16. The same is true in all temptations. Before we can resist and overcome, we must have faith to believe that through Christ we have remission of sins and the favor of God; that God gives us help and strength to enable us to stand in the conflict and successfully resist the devil, the world, the flesh and death; that we obtain the victory by the divine power of the Holy Spirit, lacking whose help we all would be far too weak to win. Without faith, we are under the power of the devil and sin, being subject to them by natural birth. We can be liberated in no other way than through faith in Christ.

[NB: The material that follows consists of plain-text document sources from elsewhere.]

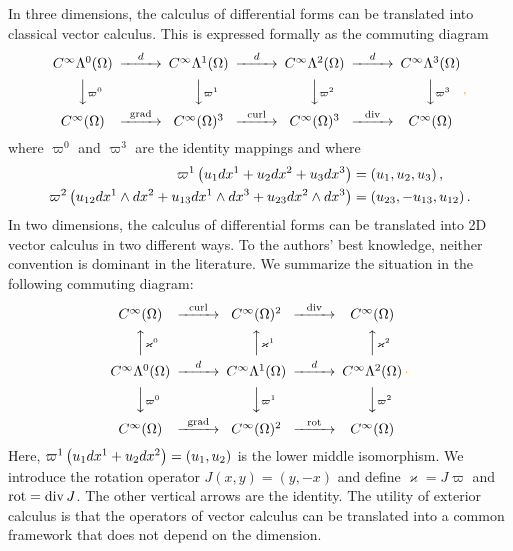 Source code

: \documentclass[10pt,letterpaper]{article}
\newcommand\cye[1]{%
  \protect\leavevmode
  \begingroup
    \color{red!35!yellow}%
    #1%
  \endgroup
}
\begin{document}
\begin{remark}
    In three dimensions, 
    the calculus of differential forms can be translated into classical vector calculus. 
    This is expressed formally as the commuting diagram 
    \begin{gather*}
    \begin{CD}
        C^\infty\Alt^0(\Omega) @>{\cartan}>> C^\infty\Alt^1(\Omega) @>{\cartan}>> C^\infty\Alt^2(\Omega) @>{\cartan}>> C^\infty\Alt^3(\Omega) 
        \\
        @VV{\varpi^{0}}V 
        @VV{\varpi^{1}}V 
        @VV{\varpi^{2}}V 
        @VV{\varpi^{3}}V 
        \\
        C^\infty(\Omega) @>{\grad}>> C^\infty(\Omega)^{3} @>{\curl}>> C^\infty(\Omega)^{3} @>{\divergence}>> C^\infty(\Omega)
    \end{CD}
    \cye{\, ,}
    \end{gather*}
    where $\varpi^{0}$ and $\varpi^{3}$ are the identity mappings and where 
    \begin{align*}
     \varpi^{1}\left( u_1 dx^{1} + u_2 dx^{2} + u_3 dx^{3} \right) 
     &= 
     \left( u_1, u_2, u_3 \right), 
     \\
     \varpi^{2}\left( u_{12} dx^{1} \wedge dx^{2} + u_{13} dx^{1} \wedge dx^{3} + u_{23} dx^{2} \wedge dx^{3} \right) 
     &= 
     \left( u_{23}, - u_{13}, u_{12} \right).   
    \end{align*}
    In two dimensions, 
    the calculus of differential forms can be translated into 2D vector calculus in two different ways. 
    To the authors' best knowledge, neither convention is dominant in the literature.
    We summarize the situation in the following commuting diagram: 
    \begin{gather*} 
    \begin{CD}
        C^\infty(\Omega) @>{\curl}>> C^\infty(\Omega)^{2} @>{\divergence}>> C^\infty(\Omega)
        \\
        @AA{\varkappa^{0}}A 
        @AA{\varkappa^{1}}A 
        @AA{\varkappa^{2}}A 
        \\
        C^\infty\Alt^0(\Omega) @>{\cartan}>> C^\infty\Alt^1(\Omega) @>{\cartan}>> C^\infty\Alt^2(\Omega) 
        \\
        @VV{\varpi^{0}}V 
        @VV{\varpi^{1}}V 
        @VV{\varpi^{2}}V 
        \\
        C^\infty(\Omega) @>{\grad}>> C^\infty(\Omega)^{2} @>{\rot}>> C^\infty(\Omega)
    \end{CD}
    \cye{\,.}
    \end{gather*}
    Here, $\varpi^{1}\left( u_1 dx^{1} + u_2 dx^{2} \right) = \left( u_1, u_2 \right)$ is the lower middle isomorphism. We introduce the rotation operator $J(x,y) = (y,-x)$ and define $\varkappa = J \varpi$ and $\operatorname{rot} = \operatorname{div} J$.
    The other vertical arrows are the identity. 
    The utility of exterior calculus is that the operators of vector calculus can be translated into a common framework that does not depend on the dimension.
\end{remark}
\end{document}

17. That John has reference to faith in Christ is plainly evident from his query, "Who is he that overcometh the world, but he that believeth that Jesus is the Son of God?" The apostle's purpose therein is to make plain just what the true Scriptural faith is and what it implies. For there are other beliefs which the world calls faith. The Jews, the Turks, the Papists, claim they also believe in God who created heaven and earth. That such belief is not the true faith, however, is proved by the fact of its ineffectiveness. It does not contend and overcome, and it permits the believer to remain as he is, in his natural birth and under the power of the devil and sin.
But the faith which believes Jesus is the Son of God is the true, triumphant sort. It is an invincible power wrought in the hearts of Christians by the Holy Spirit. It is a sure knowledge, that does not gaze and vacillate hither and thither according to its own thoughts. It apprehends God in Christ the Son sent from heaven, through whom God reveals his will and his love and transfers us from sin to grace, from death to a new and eternal life; a refuge and trust that relies not upon its own merit or worthiness, but upon Christ the Son of God, and in his might and power battles against the world and the devil. Therefore, the Christian faith is not the cold, ineffective, empty, lifeless conception which Papists and others imagine it to be; no, it is a living, active power, ever followed by victories and other appropriate fruits. Where such fruits are lacking, faith and the new birth are not there.